Anyway. I didn't eat a bite of this, since my food clock has been stuck this way for years now. I start shoveling stuff in my potato hole almost as soon as I wake up, and by 5pm I'm done. Eating later doesn't sit with me for some reason, and reinforces my fantasy of being a hash slinger, making good folks happy with simple food and cleaning as I go. I hover over the table as the two of them go to town, trying not to be obnoxious, reminding them that there's more where that came from.

I'm serene in these situations, or at least I get there. This is my comfort zone, right here. Meager skills that make a difference, and we need all the differences we can swallow right about now.

We're OK. We're better than that, actually. It's a blessing to live on the West Coast, with an organic awareness that we govern ourselves for a reason and this is the reason. We've got plenty of crazy up here but it seems tamped down, and always the usual suspects – white men of a certain age, with red hats and grey beards, faces twisted into expressions normally spotted only on toddlers with full diapers and no idea that they're producing the shit they smell.

People are getting impatient, duh. I sat in the Safeway parking lot the other day while my son did the dangerous work, and I counted: About 75% of the people (and there were only a few) I spotted were wearing masks. The ones who weren't didn't fit a discernible pattern, all kinds of people, old, young, male, female. I dunno. Masks are easy.

We still have jobs. My wife has cleaned up her work space, something I've always imagined happening only after we move or die, whipping through boxes of music and notes, taking advantage of living-room space that won't be seeing visitors anytime soon to act as short-term storage. She's working out the Zoom bugs and holding office hours from home, actually, short talks with individual students to buck them up and, you know. Do what a teacher is supposed to do.

She's also pastoral, and is using the Marco Polo app on her phone to exchange video messages with church people, mostly. Bucks them up, too.

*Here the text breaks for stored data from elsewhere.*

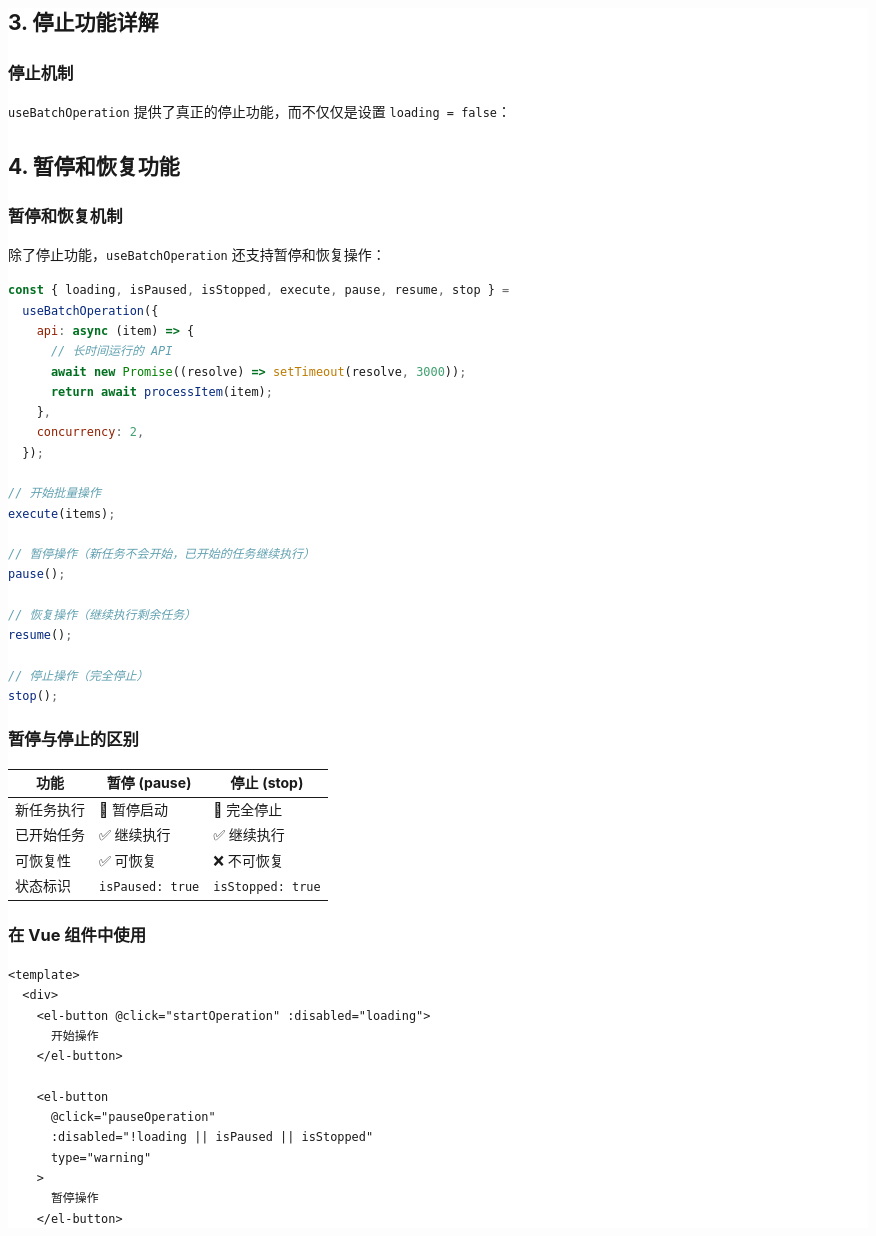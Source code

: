 ## 3. 停止功能详解

### 停止机制

`useBatchOperation` 提供了真正的停止功能，而不仅仅是设置 `loading = false`：

## 4. 暂停和恢复功能

### 暂停和恢复机制

除了停止功能，`useBatchOperation` 还支持暂停和恢复操作：

```javascript
const { loading, isPaused, isStopped, execute, pause, resume, stop } =
  useBatchOperation({
    api: async (item) => {
      // 长时间运行的 API
      await new Promise((resolve) => setTimeout(resolve, 3000));
      return await processItem(item);
    },
    concurrency: 2,
  });

// 开始批量操作
execute(items);

// 暂停操作（新任务不会开始，已开始的任务继续执行）
pause();

// 恢复操作（继续执行剩余任务）
resume();

// 停止操作（完全停止）
stop();
```

### 暂停与停止的区别

| 功能       | 暂停 (pause)     | 停止 (stop)       |
| ---------- | ---------------- | ----------------- |
| 新任务执行 | 🚫 暂停启动      | 🚫 完全停止       |
| 已开始任务 | ✅ 继续执行      | ✅ 继续执行       |
| 可恢复性   | ✅ 可恢复        | ❌ 不可恢复       |
| 状态标识   | `isPaused: true` | `isStopped: true` |

### 在 Vue 组件中使用

```vue
<template>
  <div>
    <el-button @click="startOperation" :disabled="loading">
      开始操作
    </el-button>

    <el-button
      @click="pauseOperation"
      :disabled="!loading || isPaused || isStopped"
      type="warning"
    >
      暂停操作
    </el-button>
```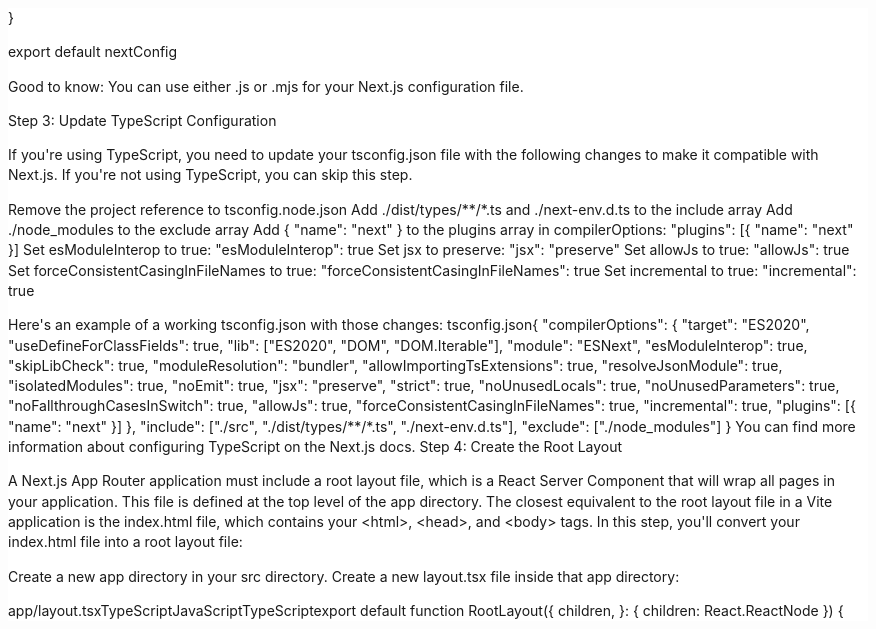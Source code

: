 }</p>
<p>export default nextConfig</p>
<p>Good to know: You can use either .js or .mjs for your Next.js configuration file.</p>
<p>Step 3: Update TypeScript Configuration</p>
<p>If you're using TypeScript, you need to update your tsconfig.json file with the following changes
to make it compatible with Next.js. If you're not using TypeScript, you can skip this step.</p>
<p>Remove the project reference to tsconfig.node.json
Add ./dist/types/**/*.ts and ./next-env.d.ts to the include array
Add ./node_modules to the exclude array
Add { &quot;name&quot;: &quot;next&quot; } to the plugins array in compilerOptions: &quot;plugins&quot;: [{ &quot;name&quot;: &quot;next&quot; }]
Set esModuleInterop to true: &quot;esModuleInterop&quot;: true
Set jsx to preserve: &quot;jsx&quot;: &quot;preserve&quot;
Set allowJs to true: &quot;allowJs&quot;: true
Set forceConsistentCasingInFileNames to true: &quot;forceConsistentCasingInFileNames&quot;: true
Set incremental to true: &quot;incremental&quot;: true</p>
<p>Here's an example of a working tsconfig.json with those changes:
tsconfig.json{
&quot;compilerOptions&quot;: {
&quot;target&quot;: &quot;ES2020&quot;,
&quot;useDefineForClassFields&quot;: true,
&quot;lib&quot;: [&quot;ES2020&quot;, &quot;DOM&quot;, &quot;DOM.Iterable&quot;],
&quot;module&quot;: &quot;ESNext&quot;,
&quot;esModuleInterop&quot;: true,
&quot;skipLibCheck&quot;: true,
&quot;moduleResolution&quot;: &quot;bundler&quot;,
&quot;allowImportingTsExtensions&quot;: true,
&quot;resolveJsonModule&quot;: true,
&quot;isolatedModules&quot;: true,
&quot;noEmit&quot;: true,
&quot;jsx&quot;: &quot;preserve&quot;,
&quot;strict&quot;: true,
&quot;noUnusedLocals&quot;: true,
&quot;noUnusedParameters&quot;: true,
&quot;noFallthroughCasesInSwitch&quot;: true,
&quot;allowJs&quot;: true,
&quot;forceConsistentCasingInFileNames&quot;: true,
&quot;incremental&quot;: true,
&quot;plugins&quot;: [{ &quot;name&quot;: &quot;next&quot; }]
},
&quot;include&quot;: [&quot;./src&quot;, &quot;./dist/types/**/*.ts&quot;, &quot;./next-env.d.ts&quot;],
&quot;exclude&quot;: [&quot;./node_modules&quot;]
}
You can find more information about configuring TypeScript on the
Next.js docs.
Step 4: Create the Root Layout</p>
<p>A Next.js App Router application must include a
root layout
file, which is a React Server Component
that will wrap all pages in your application. This file is defined at the top level of the app
directory.
The closest equivalent to the root layout file in a Vite application is the
index.html file, which contains your
&lt;html&gt;, &lt;head&gt;, and &lt;body&gt; tags.
In this step, you'll convert your index.html file into a root layout file:</p>
<p>Create a new app directory in your src directory.
Create a new layout.tsx file inside that app directory:</p>
<p>app/layout.tsxTypeScriptJavaScriptTypeScriptexport default function RootLayout({
children,
}: {
children: React.ReactNode
}) {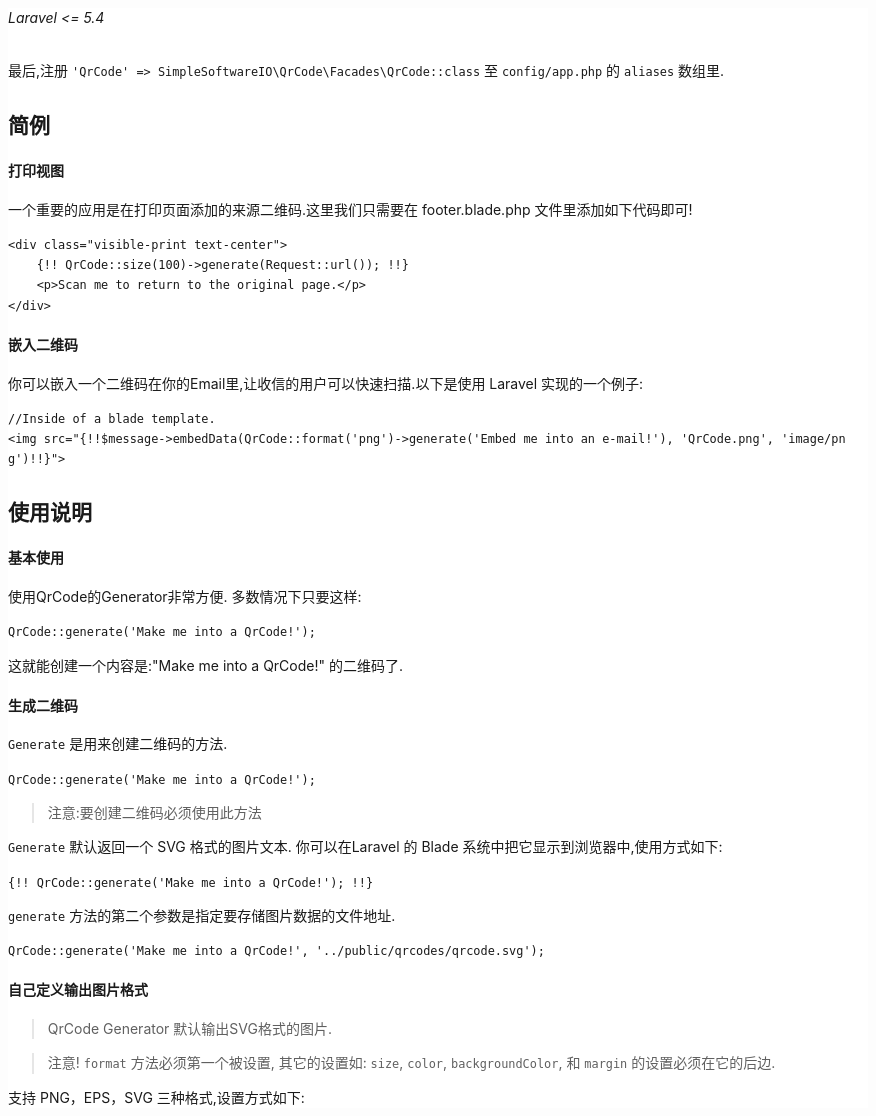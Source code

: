 ###### Laravel <= 5.4
最后,注册 `'QrCode' => SimpleSoftwareIO\QrCode\Facades\QrCode::class` 至 `config/app.php` 的 `aliases` 数组里.

<a id="docs-ideas"></a>
## 简例

#### 打印视图

一个重要的应用是在打印页面添加的来源二维码.这里我们只需要在 footer.blade.php 文件里添加如下代码即可!

	<div class="visible-print text-center">
		{!! QrCode::size(100)->generate(Request::url()); !!}
		<p>Scan me to return to the original page.</p>
	</div>

#### 嵌入二维码

你可以嵌入一个二维码在你的Email里,让收信的用户可以快速扫描.以下是使用 Laravel 实现的一个例子:

	//Inside of a blade template.
	<img src="{!!$message->embedData(QrCode::format('png')->generate('Embed me into an e-mail!'), 'QrCode.png', 'image/png')!!}">

<a id="docs-usage"></a>
## 使用说明

#### 基本使用
使用QrCode的Generator非常方便. 多数情况下只要这样:

	QrCode::generate('Make me into a QrCode!');

这就能创建一个内容是:"Make me into a QrCode!" 的二维码了.

#### 生成二维码

`Generate` 是用来创建二维码的方法.

	QrCode::generate('Make me into a QrCode!');

>注意:要创建二维码必须使用此方法

`Generate` 默认返回一个 SVG 格式的图片文本. 你可以在Laravel 的 Blade 系统中把它显示到浏览器中,使用方式如下:

	{!! QrCode::generate('Make me into a QrCode!'); !!}

`generate` 方法的第二个参数是指定要存储图片数据的文件地址.

	QrCode::generate('Make me into a QrCode!', '../public/qrcodes/qrcode.svg');

#### 自己定义输出图片格式

>QrCode Generator 默认输出SVG格式的图片.

>注意! `format` 方法必须第一个被设置, 其它的设置如: `size`, `color`, `backgroundColor`, 和 `margin` 的设置必须在它的后边.

支持 PNG，EPS，SVG 三种格式,设置方式如下:
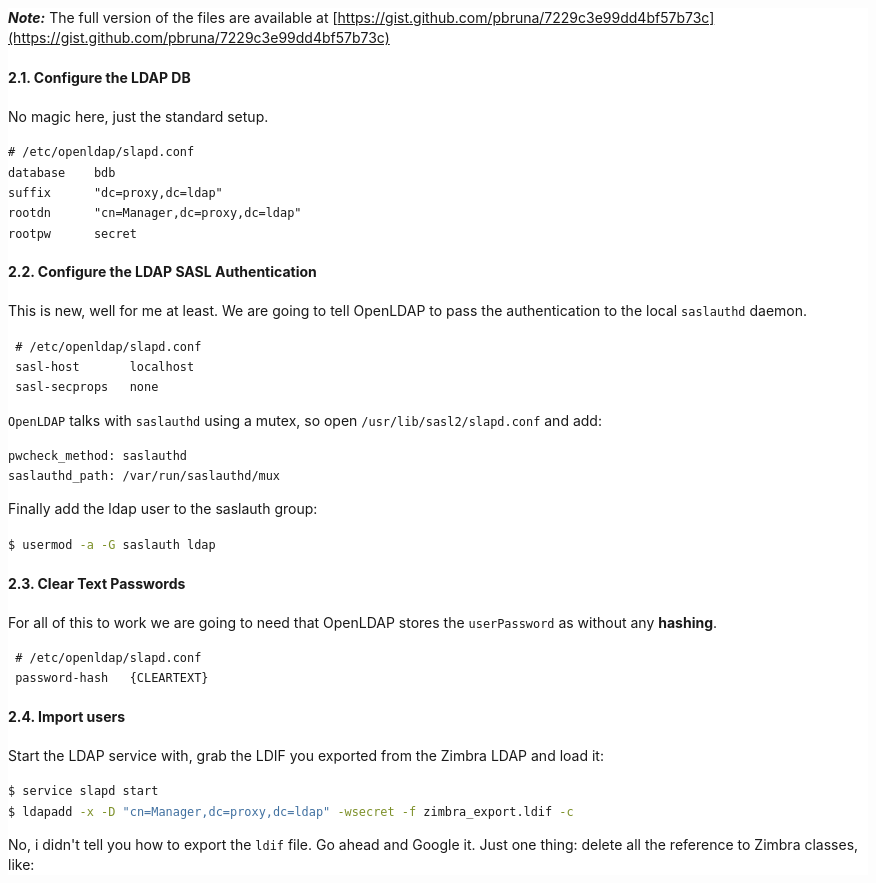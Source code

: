 _**Note:**_ The full version of the files are available at [https://gist.github.com/pbruna/7229c3e99dd4bf57b73c](https://gist.github.com/pbruna/7229c3e99dd4bf57b73c)

#### 2.1. Configure the LDAP DB

No magic here, just the standard setup.

```
# /etc/openldap/slapd.conf
database	bdb
suffix		"dc=proxy,dc=ldap"
rootdn		"cn=Manager,dc=proxy,dc=ldap"
rootpw		secret
```

#### 2.2. Configure the LDAP SASL Authentication

This is new, well for me at least. We are going to tell OpenLDAP to pass the authentication to the local `saslauthd` daemon.

```
 # /etc/openldap/slapd.conf
 sasl-host       localhost
 sasl-secprops   none
```

`OpenLDAP` talks with `saslauthd` using a mutex, so open `/usr/lib/sasl2/slapd.conf` and add:

```
pwcheck_method: saslauthd
saslauthd_path: /var/run/saslauthd/mux
```

Finally add the ldap user to the saslauth group:

```bash
$ usermod -a -G saslauth ldap
```

#### 2.3. Clear Text Passwords

For all of this to work we are going to need that OpenLDAP stores the `userPassword` as without any **hashing**.

```
 # /etc/openldap/slapd.conf
 password-hash   {CLEARTEXT}
```

#### 2.4. Import users

Start the LDAP service with, grab the LDIF you exported from the Zimbra LDAP and load it:

```bash
$ service slapd start
$ ldapadd -x -D "cn=Manager,dc=proxy,dc=ldap" -wsecret -f zimbra_export.ldif -c
```

No, i didn't tell you how to export the `ldif` file. Go ahead and Google it. Just one thing: delete all the reference to Zimbra classes, like:
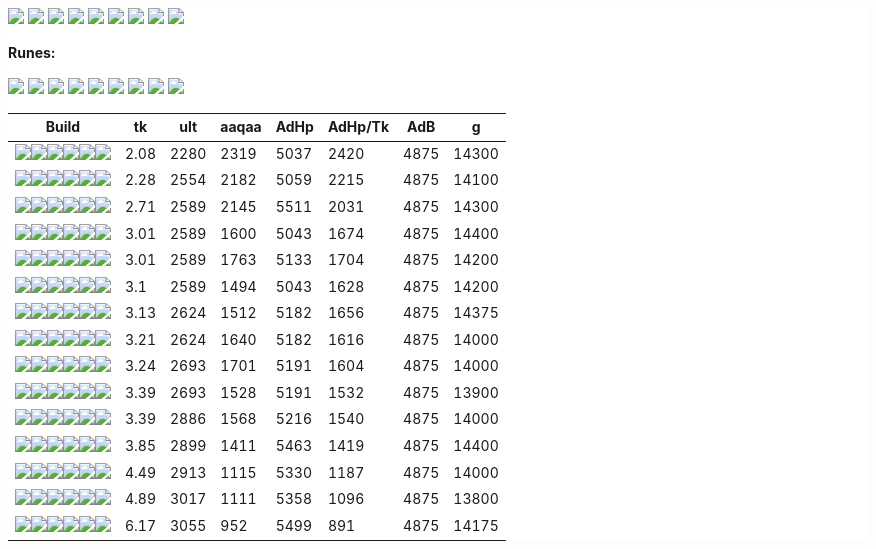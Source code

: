 

![](/Styles/Resolve/GraspOfTheUndying/GraspOfTheUndying.png)
![](/Styles/Resolve/Demolish/Demolish.png)
![](/Styles/Resolve/SecondWind/SecondWind.png)
![](/Styles/Resolve/Overgrowth/Overgrowth.png)
![](/Styles/Inspiration/MagicalFootwear/MagicalFootwear.png)
![](/Styles/Resolve/ApproachVelocity/ApproachVelocity.png)
![](/StatMods/StatModsAttackSpeedIcon.png)
![](/StatMods/StatModsMagicResIcon.MagicResist_Fix.png)
![](/StatMods/StatModsMagicResIcon.MagicResist_Fix.png)



**Runes:**


![](/Styles/Precision/PressTheAttack/PressTheAttack.png)
![](/Styles/Precision/Overheal.png)
![](/Styles/Precision/LegendAlacrity/LegendAlacrity.png)
![](/Styles/Precision/CutDown/CutDown.png)
![](/Styles/Sorcery/AbsoluteFocus/AbsoluteFocus.png)
![](/Styles/Sorcery/GatheringStorm/GatheringStorm.png)
![](/StatMods/StatModsAttackSpeedIcon.png)
![](/StatMods/StatModsAdaptiveForceIcon.png)
![](/StatMods/StatModsArmorIcon.png)





 Build |tk|ult|aaqaa|AdHp|AdHp/Tk|AdB|g
-|-|-|-|-|-|-|-
![](/item/3153.png)![](/item/3124.png)![](/item/3091.png)![](/item/3036.png)![](/item/1001.png)![](/item/1038.png)|2.08|2280|2319|5037|2420|4875|14300
![](/item/3036.png)![](/item/6676.png)![](/item/3124.png)![](/item/3153.png)![](/item/1001.png)![](/item/1038.png)|2.28|2554|2182|5059|2215|4875|14100
![](/item/3036.png)![](/item/3072.png)![](/item/3124.png)![](/item/3153.png)![](/item/1001.png)![](/item/1038.png)|2.71|2589|2145|5511|2031|4875|14300
![](/item/3036.png)![](/item/3091.png)![](/item/3124.png)![](/item/3074.png)![](/item/1001.png)![](/item/1038.png)|3.01|2589|1600|5043|1674|4875|14400
![](/item/3036.png)![](/item/3091.png)![](/item/3124.png)![](/item/3072.png)![](/item/1001.png)![](/item/1038.png)|3.01|2589|1763|5133|1704|4875|14200
![](/item/6672.png)![](/item/3124.png)![](/item/3036.png)![](/item/3074.png)![](/item/1001.png)![](/item/1038.png)|3.1|2589|1494|5043|1628|4875|14200
![](/item/3036.png)![](/item/3072.png)![](/item/3124.png)![](/item/3046.png)![](/item/1038.png)![](/item/1037.png)|3.13|2624|1512|5182|1656|4875|14375
![](/item/3036.png)![](/item/3072.png)![](/item/3124.png)![](/item/3087.png)![](/item/1001.png)![](/item/1038.png)|3.21|2624|1640|5182|1616|4875|14000
![](/item/3036.png)![](/item/3072.png)![](/item/3124.png)![](/item/3095.png)![](/item/1001.png)![](/item/1038.png)|3.24|2693|1701|5191|1604|4875|14000
![](/item/3036.png)![](/item/3072.png)![](/item/3124.png)![](/item/3508.png)![](/item/1001.png)![](/item/1038.png)|3.39|2693|1528|5191|1532|4875|13900
![](/item/3036.png)![](/item/6676.png)![](/item/3124.png)![](/item/3072.png)![](/item/1001.png)![](/item/1038.png)|3.39|2886|1568|5216|1540|4875|14000
![](/item/3036.png)![](/item/3072.png)![](/item/3124.png)![](/item/3074.png)![](/item/1001.png)![](/item/1038.png)|3.85|2899|1411|5463|1419|4875|14400
![](/item/3036.png)![](/item/6676.png)![](/item/3072.png)![](/item/3091.png)![](/item/1001.png)![](/item/1038.png)|4.49|2913|1115|5330|1187|4875|14000
![](/item/6672.png)![](/item/3036.png)![](/item/6676.png)![](/item/3072.png)![](/item/1001.png)![](/item/1038.png)|4.89|3017|1111|5358|1096|4875|13800
![](/item/3036.png)![](/item/6676.png)![](/item/3072.png)![](/item/3046.png)![](/item/1038.png)![](/item/1037.png)|6.17|3055|952|5499|891|4875|14175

I think I need to get that app.

I'm desperate for people. I'm comfortable with solitude and I have plenty of shyness, but I've never been introverted and it's too late to start. I'm this close to going on a marathon baking spree just so I can deliver cookies to people if they promise to show me their faces. I'll float those chocolate chips over on a balloon and park a block away, but I need to see a familiar face. Preferably with no latency issues.

And when I can do that again? When I can see the people I love or, in some cases, just sort of like, although frankly right now I would take almost anyone and most of my relatives?

I'm gonna want to feed them, and that's how I'll know.